I don't think there is anyway to do this easily in regex. For matching any date earlier than the current date you can use run the function below (Some of the stuff was stolen from benjifisher)

function! Convert_to_char_class(cur) 
    if a:cur =~ '[2-9]'
        return '[0-' . (a:cur-1) . ']'
    endif
    return '0'
endfunction

function! Match_number_before(num)
    let branches = []
    let init = ''
    for i in range(len(a:num))
        if a:num[i] =~ '[1-9]'
            call add(branches, init . Convert_to_char_class(a:num[i]) . repeat('\d', len(a:num) - i - 1))
        endif 
        let init .= a:num[i]
    endfor
    return '\%(' . join(branches, '\|') .'\)'
endfunction

function! Match_date_before(date)
    if a:date !~ '\v\d{4}-\d{2}-\d{2}'
        echo "invalid date"
        return
    endif

    let branches =[]

    let parts = split(a:date, '-')
    call add(branches, Match_number_before(parts[0]) . '-\d\{2}-\d\{2}')
    call add(branches, parts[0] . '-' . Match_number_before(parts[1]) . '-\d\{2}')
    call add(branches, parts[0] . '-' . parts[1] . '-' .Match_number_before(parts[2]))

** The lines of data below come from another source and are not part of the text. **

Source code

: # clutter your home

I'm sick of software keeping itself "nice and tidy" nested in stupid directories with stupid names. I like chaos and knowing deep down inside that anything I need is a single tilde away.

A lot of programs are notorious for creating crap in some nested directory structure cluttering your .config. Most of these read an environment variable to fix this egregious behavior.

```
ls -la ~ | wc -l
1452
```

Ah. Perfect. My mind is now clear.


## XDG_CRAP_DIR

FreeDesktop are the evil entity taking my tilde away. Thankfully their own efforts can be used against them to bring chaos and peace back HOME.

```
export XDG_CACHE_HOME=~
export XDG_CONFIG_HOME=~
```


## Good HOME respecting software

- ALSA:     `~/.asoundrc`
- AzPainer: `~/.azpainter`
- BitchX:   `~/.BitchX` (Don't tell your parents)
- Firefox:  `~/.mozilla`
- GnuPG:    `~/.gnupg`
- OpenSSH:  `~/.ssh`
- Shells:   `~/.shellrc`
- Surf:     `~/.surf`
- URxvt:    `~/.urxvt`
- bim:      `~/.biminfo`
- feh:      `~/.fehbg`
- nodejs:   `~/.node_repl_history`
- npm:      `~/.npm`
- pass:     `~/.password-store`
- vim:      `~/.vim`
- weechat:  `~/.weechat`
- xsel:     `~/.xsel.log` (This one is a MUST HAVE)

    return '\%(' . join(branches, '\|') .'\)'
endfunction

To use you the following to search for all matches before 2014-02-24.

/<C-r>=Match_date_before('2014-02-24')

You might be able to wrap it in a function to set the search register if you wanted to.

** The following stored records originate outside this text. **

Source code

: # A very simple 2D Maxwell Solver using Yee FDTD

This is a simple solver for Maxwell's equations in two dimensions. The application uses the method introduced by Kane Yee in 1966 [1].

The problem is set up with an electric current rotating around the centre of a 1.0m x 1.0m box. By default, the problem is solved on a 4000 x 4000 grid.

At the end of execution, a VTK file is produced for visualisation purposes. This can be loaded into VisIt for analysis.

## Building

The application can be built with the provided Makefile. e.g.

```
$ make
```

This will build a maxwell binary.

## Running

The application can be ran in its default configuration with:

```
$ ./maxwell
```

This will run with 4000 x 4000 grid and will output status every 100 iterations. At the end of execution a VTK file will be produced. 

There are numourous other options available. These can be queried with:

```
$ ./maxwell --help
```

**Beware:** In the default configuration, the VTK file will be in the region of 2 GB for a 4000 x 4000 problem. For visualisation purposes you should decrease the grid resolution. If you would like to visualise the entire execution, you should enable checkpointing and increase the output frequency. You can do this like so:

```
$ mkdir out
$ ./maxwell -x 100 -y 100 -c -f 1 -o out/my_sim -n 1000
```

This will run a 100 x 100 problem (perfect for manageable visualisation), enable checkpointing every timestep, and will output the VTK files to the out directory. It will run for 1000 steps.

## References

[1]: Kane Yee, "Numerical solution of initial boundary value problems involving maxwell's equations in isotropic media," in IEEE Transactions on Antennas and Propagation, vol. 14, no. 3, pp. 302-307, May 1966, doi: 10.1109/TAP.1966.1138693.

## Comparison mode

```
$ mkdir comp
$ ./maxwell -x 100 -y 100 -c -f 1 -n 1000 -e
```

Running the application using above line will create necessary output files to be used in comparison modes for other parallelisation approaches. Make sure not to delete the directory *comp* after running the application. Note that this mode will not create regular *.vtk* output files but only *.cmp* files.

The generated regex for dates before 2014-02-24 is the following.

\%(\%([0-1]\d\d\d\|200\d\|201[0-3]\)-\d\{2}-\d\{2}\|2014-\%(0[0-1]\)-\d\{2}\|2014-02-\%([0-1]\d\|2[0-3]\)\)

It does not do any validation of dates. It assumes if you are in that format you are a date.

---

Equivalent set of functions for matching after the passed in date.

function! Convert_to_char_class_after(cur) 
    if a:cur =~ '[0-7]'
        return '[' . (a:cur+1) . '-9]'
    endif
    return '9'
endfunction

function! Match_number_after(num)
    let branches = []
    let init = ''
    for i in range(len(a:num))
        if a:num[i] =~ '[0-8]'
            call add(branches, init . Convert_to_char_class_after(a:num[i]) . repeat('\d', len(a:num) - i - 1))
        endif 
        let init .= a:num[i]
    endfor
    return '\%(' . join(branches, '\|') .'\)'
endfunction

function! Match_date_after(date)
    if a:date !~ '\v\d{4}-\d{2}-\d{2}'
        echo "invalid date"
        return
    endif

    let branches =[]

    let parts = split(a:date, '-')
    call add(branches, Match_number_after(parts[0]) . '-\d\{2}-\d\{2}')
    call add(branches, parts[0] . '-' . Match_number_after(parts[1]) . '-\d\{2}')
    call add(branches, parts[0] . '-' . parts[1] . '-' .Match_number_after(parts[2]))

    return '\%(' . join(branches, '\|') .'\)'
endfunction

The regex generated was

\%(\%([3-9]\d\d\d\|2[1-9]\d\d\|20[2-9]\d\|201[5-9]\)-\d\{2}-\d\{2}\|2014-\%([1-9]\d\|0[3-9]\)-\d\{2}\|2014-02-\%([3-9]\d\|2[5-9]\)\)

Answer 2

You do not say how you want to use this; are you sure that you really want a regular expression? Perhaps you could get away with

if DateCmp(date, '2014-02-24') < 0
  " ...
endif

In that case, try this function.

" Compare formatted date strings:
" @param String date1, date2
"   dates in YYYY-MM-DD format, e.g. '2014-02-24'
" @return Integer
"   negative, zero, or positive according to date1 < date2, date1 == date2, or
"   date1 > date2
function! DateCmp(date1, date2)
  let [year1, month1, day1] = split(a:date1, '-')
  let [year2, month2, day2] = split(a:date2, '-')
  if year1 != year2
    return year1 - year2
  elseif month1 != month2
    return month1 - month2
  else
    return day1 - day2
  endif
endfun

If you really want a regular expression, then try this:

" Construct a pattern that matches a formatted date string if and only if the
" date is less than the input date.  Usage:
" :echo '2014-02-24' =~ DateLessRE('2014-03-12')
function! DateLessRE(date)
  let init = ''
  let branches = []
  for c in split(a:date, '\zs')
    if c =~ '[1-9]'
      call add(branches, init . '[0-' . (c-1) . ']')
    endif
    let init .= c
  endfor
  return '\d\d\d\d-\d\d-\d\d\&\%(' . join(branches, '\|') . '\)'
endfun

Does that count as a "simple" regex? One way to use it would be to type :g/ and then CRTL-R and = and then DateLessRE('2014-02-24') and Enter, followed by the rest of your command. In other words,

:g/<C-R>=DateLessRE('2014-02-24')<CR>/s/foo/bar

EDIT: I added a concat (:help /\&) that matches a complete "formatted date string". Now, there is no need to anchor the pattern.